Dissociate PDF
Hi,
I use "metadata retrieval" to find data for many pdf. But in certain cases, data is completely false. I'm searching how to make the correction. If I delete the entry, it throw also the pdf. How I can dissociate the pdf from the metadata attach to it?
Thanks
Mel
I use "metadata retrieval" to find data for many pdf. But in certain cases, data is completely false. I'm searching how to make the correction. If I delete the entry, it throw also the pdf. How I can dissociate the pdf from the metadata attach to it?
Thanks
Mel
If this happens a fair amount we'd be interested to know about the PDF (e.g. a link if it's somewhere online) - retrieve metadata is designed to have a very low rate of false positives.
Sorry for long delay but I had many files and I was blocked a lot of times by google scholar...
So from my 2000 pdf, I get :
- many which was not found, but they are too old, not indexed, or always from the same journal (J Hepatol) which have a really poor metadata extraction (also tested by Jabref)
- Those 5 pdf with various errors; not the good author, title or journal: http://ubuntuone.com/42q7ZShd6NAgQAm9fSFMaX
Thanks for drag tips, I never saw that before.
Mel
- Groeneweg et al Hepatology 1998 28.pdf - picks up an ISBN from the bibliography. Maybe restrict ISBN more?

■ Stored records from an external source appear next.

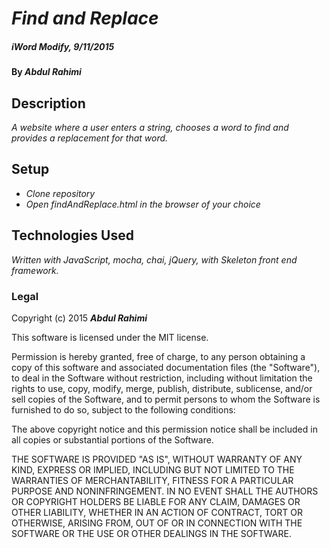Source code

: # _Find and Replace_

##### _iWord Modify, 9/11/2015_

#### By _**Abdul Rahimi**_

## Description

_A website where a user enters a string, chooses a word to find and provides a replacement for that word._

## Setup

* _Clone repository_
* _Open findAndReplace.html in the browser of your choice_

## Technologies Used

_Written with JavaScript, mocha, chai, jQuery, with Skeleton front end framework._

### Legal


Copyright (c) 2015 **_Abdul Rahimi_**

This software is licensed under the MIT license.

Permission is hereby granted, free of charge, to any person obtaining a copy
of this software and associated documentation files (the "Software"), to deal
in the Software without restriction, including without limitation the rights
to use, copy, modify, merge, publish, distribute, sublicense, and/or sell
copies of the Software, and to permit persons to whom the Software is
furnished to do so, subject to the following conditions:

The above copyright notice and this permission notice shall be included in
all copies or substantial portions of the Software.

THE SOFTWARE IS PROVIDED "AS IS", WITHOUT WARRANTY OF ANY KIND, EXPRESS OR
IMPLIED, INCLUDING BUT NOT LIMITED TO THE WARRANTIES OF MERCHANTABILITY,
FITNESS FOR A PARTICULAR PURPOSE AND NONINFRINGEMENT. IN NO EVENT SHALL THE
AUTHORS OR COPYRIGHT HOLDERS BE LIABLE FOR ANY CLAIM, DAMAGES OR OTHER
LIABILITY, WHETHER IN AN ACTION OF CONTRACT, TORT OR OTHERWISE, ARISING FROM,
OUT OF OR IN CONNECTION WITH THE SOFTWARE OR THE USE OR OTHER DEALINGS IN
THE SOFTWARE.
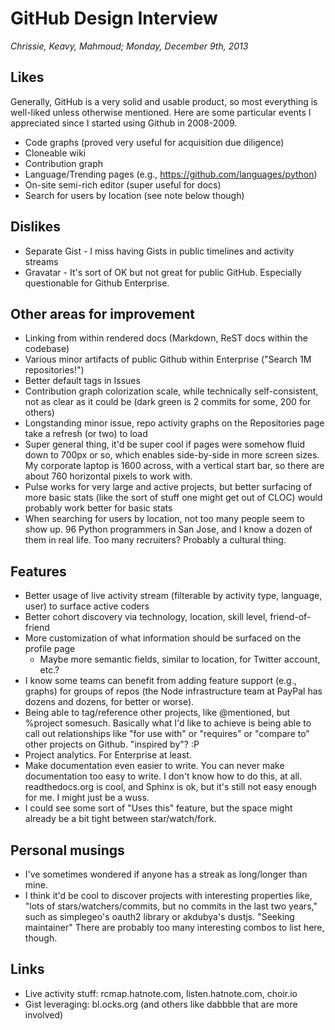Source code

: # GitHub Design Interview

*Chrissie, Keavy, Mahmoud; Monday, December 9th, 2013*

## Likes

Generally, GitHub is a very solid and usable product, so most
everything is well-liked unless otherwise mentioned. Here are some
particular events I appreciated since I started using Github in
2008-2009.

* Code graphs (proved very useful for acquisition due diligence)
* Cloneable wiki
* Contribution graph
* Language/Trending pages (e.g., https://github.com/languages/python)
* On-site semi-rich editor (super useful for docs)
* Search for users by location (see note below though)

## Dislikes

* Separate Gist - I miss having Gists in public timelines and activity streams
* Gravatar - It's sort of OK but not great for public
  GitHub. Especially questionable for Github Enterprise.

## Other areas for improvement

* Linking from within rendered docs (Markdown, ReST docs within the codebase)
* Various minor artifacts of public Github within Enterprise ("Search 1M repositories!")
* Better default tags in Issues
* Contribution graph colorization scale, while technically
  self-consistent, not as clear as it could be (dark green is 2
  commits for some, 200 for others)
* Longstanding minor issue, repo activity graphs on the Repositories
  page take a refresh (or two) to load
* Super general thing, it'd be super cool if pages were somehow fluid
  down to 700px or so, which enables side-by-side in more screen
  sizes. My corporate laptop is 1600 across, with a vertical start
  bar, so there are about 760 horizontal pixels to work with.
* Pulse works for very large and active projects, but better surfacing
  of more basic stats (like the sort of stuff one might get out of
  CLOC) would probably work better for basic stats
* When searching for users by location, not too many people seem to
  show up. 96 Python programmers in San Jose, and I know a dozen of
  them in real life. Too many recruiters? Probably a cultural thing.

## Features

* Better usage of live activity stream (filterable by activity type,
  language, user) to surface active coders
* Better cohort discovery via technology, location, skill level,
  friend-of-friend
* More customization of what information should be surfaced on the profile page
  * Maybe more semantic fields, similar to location, for Twitter account, etc.?
* I know some teams can benefit from adding feature support (e.g.,
  graphs) for groups of repos (the Node infrastructure team at PayPal
  has dozens and dozens, for better or worse).
* Being able to tag/reference other projects, like @mentioned, but
  %project somesuch. Basically what I'd like to achieve is
  being able to call out relationships like "for use with" or
  "requires" or "compare to" other projects on Github. "inspired by"? :P
* Project analytics. For Enterprise at least.
* Make documentation even easier to write. You can never make
  documentation too easy to write. I don't know how to do this, at
  all. readthedocs.org is cool, and Sphinx is ok, but it's still not
  easy enough for me. I might just be a wuss.
* I could see some sort of "Uses this" feature, but the space might
  already be a bit tight between star/watch/fork.

## Personal musings

* I've sometimes wondered if anyone has a streak as long/longer than mine.
* I think it'd be cool to discover projects with interesting
  properties like, "lots of stars/watchers/commits, but no commits in
  the last two years," such as simplegeo's oauth2 library or akdubya's
  dustjs. "Seeking maintainer" There are probably too many interesting
  combos to list here, though.

## Links

* Live activity stuff: rcmap.hatnote.com, listen.hatnote.com, choir.io
* Gist leveraging: bl.ocks.org (and others like dabbble that are more involved)
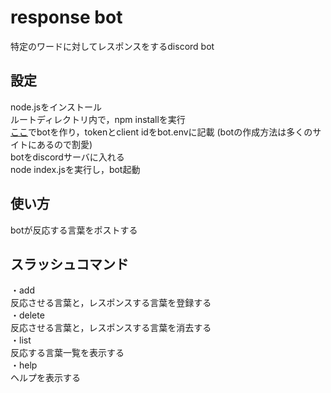 # response bot
特定のワードに対してレスポンスをするdiscord bot

## 設定
node.jsをインストール  
ルートディレクトリ内で，npm installを実行  
[ここ](https://discord.com/developers)でbotを作り，tokenとclient idをbot.envに記載 (botの作成方法は多くのサイトにあるので割愛)  
botをdiscordサーバに入れる  
node index.jsを実行し，bot起動

## 使い方
botが反応する言葉をポストする

## スラッシュコマンド
・add  
反応させる言葉と，レスポンスする言葉を登録する  
・delete  
反応させる言葉と，レスポンスする言葉を消去する  
・list  
反応する言葉一覧を表示する  
・help  
ヘルプを表示する

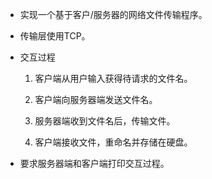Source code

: * 实现一个基于客户/服务器的网络文件传输程序。
 
* 传输层使用TCP。

* 交互过程

    1) 客户端从用户输入获得待请求的文件名。
    
    2) 客户端向服务器端发送文件名。
    
    3) 服务器端收到文件名后，传输文件。
    
    4) 客户端接收文件，重命名并存储在硬盘。
  
* 要求服务器端和客户端打印交互过程。 

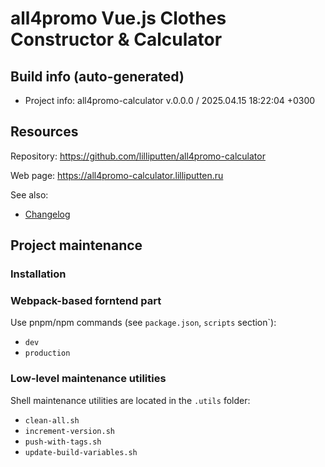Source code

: <!--
 @since 2025.04.15, 18:17
 @changed 2025.04.15, 18:17
-->

# all4promo Vue.js Clothes Constructor & Calculator

## Build info (auto-generated)

- Project info: all4promo-calculator v.0.0.0 / 2025.04.15 18:22:04 +0300

## Resources

Repository: https://github.com/lilliputten/all4promo-calculator

Web page: https://all4promo-calculator.lilliputten.ru

See also:

- [Changelog](CHANGELOG.md)

## Project maintenance

### Installation

### Webpack-based forntend part

Use pnpm/npm commands (see `package.json`, `scripts` section`):

- `dev`
- `production`

### Low-level maintenance utilities

Shell maintenance utilities are located in the `.utils` folder:

- `clean-all.sh`
- `increment-version.sh`
- `push-with-tags.sh`
- `update-build-variables.sh`
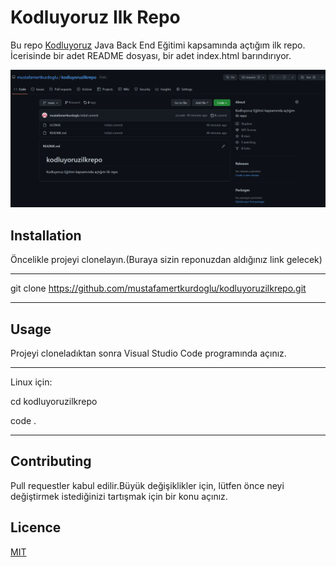 # Kodluyoruz Ilk Repo
Bu repo [Kodluyoruz](https://www.kodluyoruz.org/) Java Back End Eğitimi kapsamında açtığım ilk repo. İcerisinde bir adet README dosyası, bir adet index.html barındırıyor.

![](https://github.com/mustafamertkurdoglu/kodluyoruzilkrepo/blob/main/Figures/odev1.png)

## Installation
Öncelikle projeyi clonelayın.(Buraya sizin reponuzdan aldığınız link gelecek)

------

git clone 
https://github.com/mustafamertkurdoglu/kodluyoruzilkrepo.git

----------

## Usage
Projeyi cloneladıktan sonra Visual Studio Code programında açınız.

----
Linux için:

cd kodluyoruzilkrepo

code .

-----
## Contributing
Pull requestler kabul edilir.Büyük değişiklikler için, lütfen önce neyi değiştirmek istediğinizi tartışmak için bir konu açınız.
## Licence
[MIT](https://choosealicense.com/licenses/mit/)


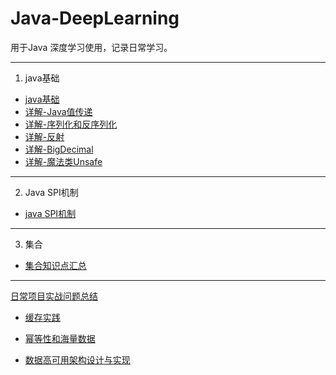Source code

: # Java-DeepLearning
用于Java 深度学习使用，记录日常学习。

---

1. java基础
- [java基础](../Java-DeepLearning/docs/1.java-base/java基础知识点.md)  
- [详解-Java值传递](../Java-DeepLearning/docs/1.java-base/详解-Java值传递.md)
- [详解-序列化和反序列化](../Java-DeepLearning/docs/1.java-base/详解-序列化和反序列化.md)
- [详解-反射](../Java-DeepLearning/docs/1.java-base/详解-反射.md)
- [详解-BigDecimal](../Java-DeepLearning/docs/1.java-base/详解-BigDecimal.md)
- [详解-魔法类Unsafe](../Java-DeepLearning/docs/1.java-base/详解-魔法类Unsafe.md)

---
2. Java SPI机制

- [java SPI机制](../Java-DeepLearning/docs/2.SPI机制/SPI机制详解.md)

---

3. 集合

- [集合知识点汇总](../Java-DeepLearning/docs/3.合集/Java集合知识点.md)



---
[日常项目实战问题总结](./docs/dailyDev/dailyDev.md)

- [缓存实践](./docs/dailyDev/%E7%BC%93%E5%AD%98%E5%AE%9E%E8%B7%B5/%E7%BC%93%E5%AD%98%E5%AE%9E%E8%B7%B5.md)


- [幂等性和海量数据](./docs/dailyDev/%E5%B9%82%E7%AD%89%E6%80%A7%E5%92%8C%E6%B5%B7%E9%87%8F%E6%95%B0%E6%8D%AE/%E5%AE%9E%E6%88%98%E2%80%94%E2%80%94%E5%B9%82%E7%AD%89%E6%80%A7%2B%E6%B5%B7%E9%87%8F%E6%95%B0%E6%8D%AE%E5%A4%84%E7%90%86.md)


- [数据高可用架构设计与实现](./docs/dailyDev/massDataDes/massDataDes.md)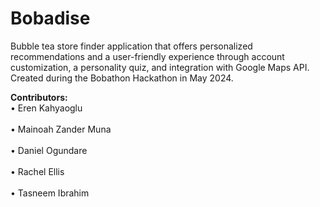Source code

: # Bobadise
Bubble tea store finder application that offers personalized recommendations and a user-friendly experience through account customization, a personality quiz, and integration with Google Maps API.
<br>Created during the Bobathon Hackathon in May 2024.</br>

<b>Contributors:</b>
<br>• Eren Kahyaoglu</br>
<br>• Mainoah Zander Muna</br>
<br>• Daniel Ogundare</br>
<br>• Rachel Ellis</br>
<br>• Tasneem Ibrahim</br>
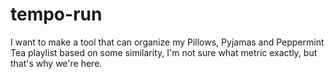 # tempo-run
I want to make a tool that can organize my Pillows, Pyjamas and Peppermint Tea playlist based on some similarity, I'm not sure what metric exactly, but that's why we're here.

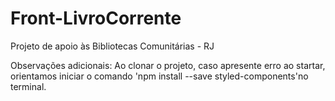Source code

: # Front-LivroCorrente
Projeto de apoio às Bibliotecas Comunitárias - RJ

Observações adicionais:
Ao clonar o projeto, caso apresente erro ao startar, orientamos
iniciar o comando 'npm install --save styled-components'no terminal.

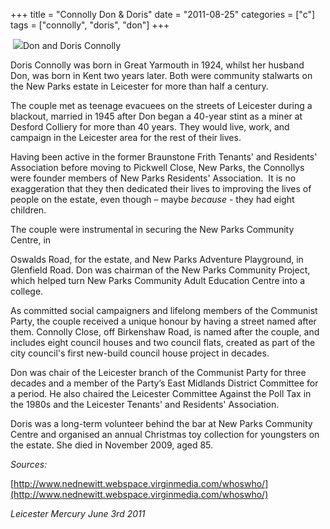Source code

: +++
title = "Connolly Don & Doris"
date = "2011-08-25"
categories = ["c"]
tags = ["connolly", "doris", "don"]
+++

 ![](https://grahamstevenson.me.uk/wp-content/uploads/2011/08/connolly-don-and-doris.png)Don and Doris Connolly

Doris Connolly was born in Great Yarmouth in 1924, whilst her husband Don, was born in Kent two years later. Both were community stalwarts on the New Parks estate in Leicester for more than half a century.

The couple met as teenage evacuees on the streets of Leicester during a blackout, married in 1945 after Don began a 40-year stint as a miner at Desford Colliery for more than 40 years. They would live, work, and campaign in the Leicester area for the rest of their lives.

Having been active in the former Braunstone Frith Tenants' and Residents' Association before moving to Pickwell Close, New Parks, the Connollys were founder members of New Parks Residents' Association.  It is no exaggeration that they then dedicated their lives to improving the lives of people on the estate, even though – maybe _because_ - they had eight children. 

The couple were instrumental in securing the New Parks Community Centre, in

Oswalds Road, for the estate, and New Parks Adventure Playground, in Glenfield Road. Don was chairman of the New Parks Community Project, which helped turn New Parks Community Adult Education Centre into a college.

As committed social campaigners and lifelong members of the Communist Party, the couple received a unique honour by having a street named after them. Connolly Close, off Birkenshaw Road, is named after the couple, and includes eight council houses and two council flats, created as part of the city council's first new-build council house project in decades.

Don was chair of the Leicester branch of the Communist Party for three decades and a member of the Party’s East Midlands District Committee for a period. He also chaired the Leicester Committee Against the Poll Tax in the 1980s and the Leicester Tenants' and Residents' Association.

Doris was a long-term volunteer behind the bar at New Parks Community Centre and organised an annual Christmas toy collection for youngsters on the estate. She died in November 2009, aged 85.

_Sources:_

[http://www.nednewitt.webspace.virginmedia.com/whoswho/](http://www.nednewitt.webspace.virginmedia.com/whoswho/)

_Leicester Mercury June 3rd 2011_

- Holroyd & Overdyke J Neuropsychiatry Clin Neurosci 2012 24(3).pdf
This is just bad luck. They published two nearly identical articles _and_ google scholar's data for the first one is flawed. Not much we can do about that.
http://scholar.google.com/scholar?q="had elevated ammonia. This occurred in" "visual perception, construction," "treatment of dementia with behavioral" "of VPA in this population, potential side" "this retrospective, chart-review study, all patients" &hl=en&lr=&btnG=
- Mike Garcia Mdel Ann Hepatol Jun 10 Suppl 2.pdf
This works correctly, just doesn't get complete data, because google scholar doesn't have anything beyond author and title. Nothing to be done.
- Filippini et al Reumatismo 2002 54(2).pdf
gets everything but the year right for me (and uses English title). Year comes from google scholar, but generally I think that's pretty good.
- Jalan J Hepatol 2010 Sep 53(3).pdf
is a review of the study Zotero retrieves and contains large amounts of verbatim text from the original study. I doubt we can do much about that.
So I'd call this three false positives. The first one I think we might be able to avoid, which would bring us down to two. In either case, we're looking at false positive rates in the range of .1-.25 percent, that seems pretty reasonable to me.
How about first x pages _and_ first 25%?
Generally super-short books are likely very rare. My concern would be
1. Items where Zotero just isn't able to index much of the text, but does find the ISBNs
2. Reports or other potentially short items which may get an ISBN
both of these are unlikely scenarios, but not sure how much.
If you meant text, then maybe we can bump the number of extracted pages to, say, first 10 and then only search first 50% of text. That should skip references in most cases.